Epoustouflant. Un des plus beaux livres lus cette année. Une voix, un souffle qui emporte et fait danser. Les mots sont projetés sur la page blanche, en de courts chapitres, démarrant au milieu de la page, et je suis bien certaine que la mise en page et la façon d’écrire ces bouts de vie qui s’enchaînent font pour beaucoup dans le plaisir de lire ce livre, que l’on ne peut quitter une fois que l’on a commencé. Tel une ogresse mangeuse de mots, je l’ai englouti. Très vite. Parce qu’il était impossible de ne pas tourner pour poursuivre, de quitter Helen et Franck. Mais reprenons au début.Helen retrouve Franck par hasard dans les rues d’Amsterdam. Ils sont âgés tous les deux (autour de quatre-vingts ans). Ils ne se sont pas vus depuis vingt-quatre ans précisément. Et Helen entreprend de raconter leur vie commune à Franck. Très vite, on comprend qu’un événement dramatique les a séparés, et l’auteure tient en haleine le lecteur, distillant quelques bribes tout en restant mystérieuse. Les personnages sont égrenés, parfois on est conduit sur de fausses pistes, l’action s’installe doucement.
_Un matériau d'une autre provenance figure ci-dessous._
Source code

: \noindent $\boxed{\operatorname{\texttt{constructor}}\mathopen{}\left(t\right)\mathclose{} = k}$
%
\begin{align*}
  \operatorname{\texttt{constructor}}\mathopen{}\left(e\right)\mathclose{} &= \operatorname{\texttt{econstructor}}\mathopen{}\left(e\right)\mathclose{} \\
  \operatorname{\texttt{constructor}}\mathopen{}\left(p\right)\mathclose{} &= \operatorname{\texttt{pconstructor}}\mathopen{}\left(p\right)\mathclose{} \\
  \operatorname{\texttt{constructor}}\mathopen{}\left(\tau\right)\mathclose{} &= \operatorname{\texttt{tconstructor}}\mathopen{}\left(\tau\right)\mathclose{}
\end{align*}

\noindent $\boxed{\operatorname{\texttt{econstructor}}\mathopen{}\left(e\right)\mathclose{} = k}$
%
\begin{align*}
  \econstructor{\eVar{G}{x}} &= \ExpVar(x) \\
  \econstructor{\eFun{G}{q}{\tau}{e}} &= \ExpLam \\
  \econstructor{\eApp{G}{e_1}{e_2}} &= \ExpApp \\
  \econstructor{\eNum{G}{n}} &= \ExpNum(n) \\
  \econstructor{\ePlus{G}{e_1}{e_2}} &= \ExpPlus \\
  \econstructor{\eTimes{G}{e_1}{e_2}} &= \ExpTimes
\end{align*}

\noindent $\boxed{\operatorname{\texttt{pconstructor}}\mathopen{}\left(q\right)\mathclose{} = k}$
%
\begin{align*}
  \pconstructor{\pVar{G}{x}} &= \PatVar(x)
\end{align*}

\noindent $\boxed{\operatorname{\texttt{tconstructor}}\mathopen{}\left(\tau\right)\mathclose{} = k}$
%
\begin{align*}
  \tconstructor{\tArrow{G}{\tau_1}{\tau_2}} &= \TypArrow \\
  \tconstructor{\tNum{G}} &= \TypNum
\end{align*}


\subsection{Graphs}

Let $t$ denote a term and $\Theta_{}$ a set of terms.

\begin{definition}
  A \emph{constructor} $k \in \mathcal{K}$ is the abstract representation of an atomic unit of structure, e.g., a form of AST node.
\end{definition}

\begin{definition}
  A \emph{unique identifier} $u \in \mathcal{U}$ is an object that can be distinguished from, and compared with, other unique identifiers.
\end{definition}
On sent la tension monter au fil des pages, inexorablement, et jusqu’à la fin, cruelle. Ce livre est un roman d’amour complexe et un thriller à la fois.

Le récit à la deuxième personne fait pour beaucoup dans le plaisir de la lecture ; cette utilisation du « tu » est extrêmement bien trouvée et fonctionne parfaitement. Le pronom choisi s’accorde avec le rythme de la phrase, l’incantation parfois. Il est vrai que le charme de Franck a joué sur la narratrice depuis le début, depuis leur rencontre, et qu’elle s’est vouée à lui corps et âme. Ou peut-être est-ce le contraire ? « J’étais devenue ta servante, et comme toutes les servantes, j’ai fini par considérer que mon maître m’appartenait » (p. 129). L’ambiguïté est totale.

Les deux héros du livre, la narratrice Helen, et Franck celui auquel elle s’adresse, sont décrits de façon froide et sans complaisance. La première est essentiellement sérieuse et travailleuse, pas spécialement sympathique ; le deuxième est égocentrique, solaire certainement, et décrit comme tel, artiste peintre de renom, mais ce qu’elle en dit de fait pas spécialement envie de faire sa connaissance. « Est-ce que deux personnes ont jamais été aussi différentes l’une de l’autre que nous l’étions ? Tu ne respectais rien – je respectais tout. Tu étais doué pour la joie de la même façon que je l’étais, moi, pour le labeur. Tu étais solaire, indifférent, incapable de faire quelque chose qui ne t’intéressait pas, et moi je tirais une fierté démesurée de ma capacité à courber l’échine, à m’épuiser les yeux sur des lignes de caractère minuscule, et toujours, toujours, à devancer les attentes des autres » (p. 20).

Les personnages secondaires, comme par exemple Gunther (p. 151), sont décrits en quelques phrases dynamiques, à petites touches mais l’essentiel y est. Quelques lignes suffisent pour les rendre tous tangibles et vivants.

Et enfin au-delà de l’action, cette tragédie à laquelle on est conduit, comme un rail sur lequel l’auteur nous fait avancer, il y a les mots. Julia Kerninon les manie à merveille et elle a une façon toute particulière de les agencer. Elle les modèle, les triture, trouve des expressions neuves avec des mots parfois tous simples et usés. Pas de vocabulaire compliqué, pas de mots savants, pas de phrases à rallonge. Mais une utilisation de la ponctuation, la virgule en particulier,  qui cadence la phrase. C’est simple, la phrase et son rythme collent au sens qu’elle souhaite donner à son texte.  Un exemple parmi d’autres, j’ai adoré l’expression utilisée pour décrire la relation battant de l’aile entre Helen et Gunther,  » quand notre maison bourdonnait de frustration et que nous ne parvenions plus à nous toucher sans nous érafler ». Bref, le texte regorge  de finesse et de sensibilité, le lire est un délice.

Alors ce livre, il est pour qui ? Il est pour ceux que le plaisir de la langue fait tressaillir. Pour ceux qui aiment se laisser prendre la main et mener le long d’un chemin tracé d’avance. Pour ceux qui aiment haleter en tournant les pages, pressés de découvrir la ligne suivante. Pour ceux qui raffolent de la tragédie, antique ou classique.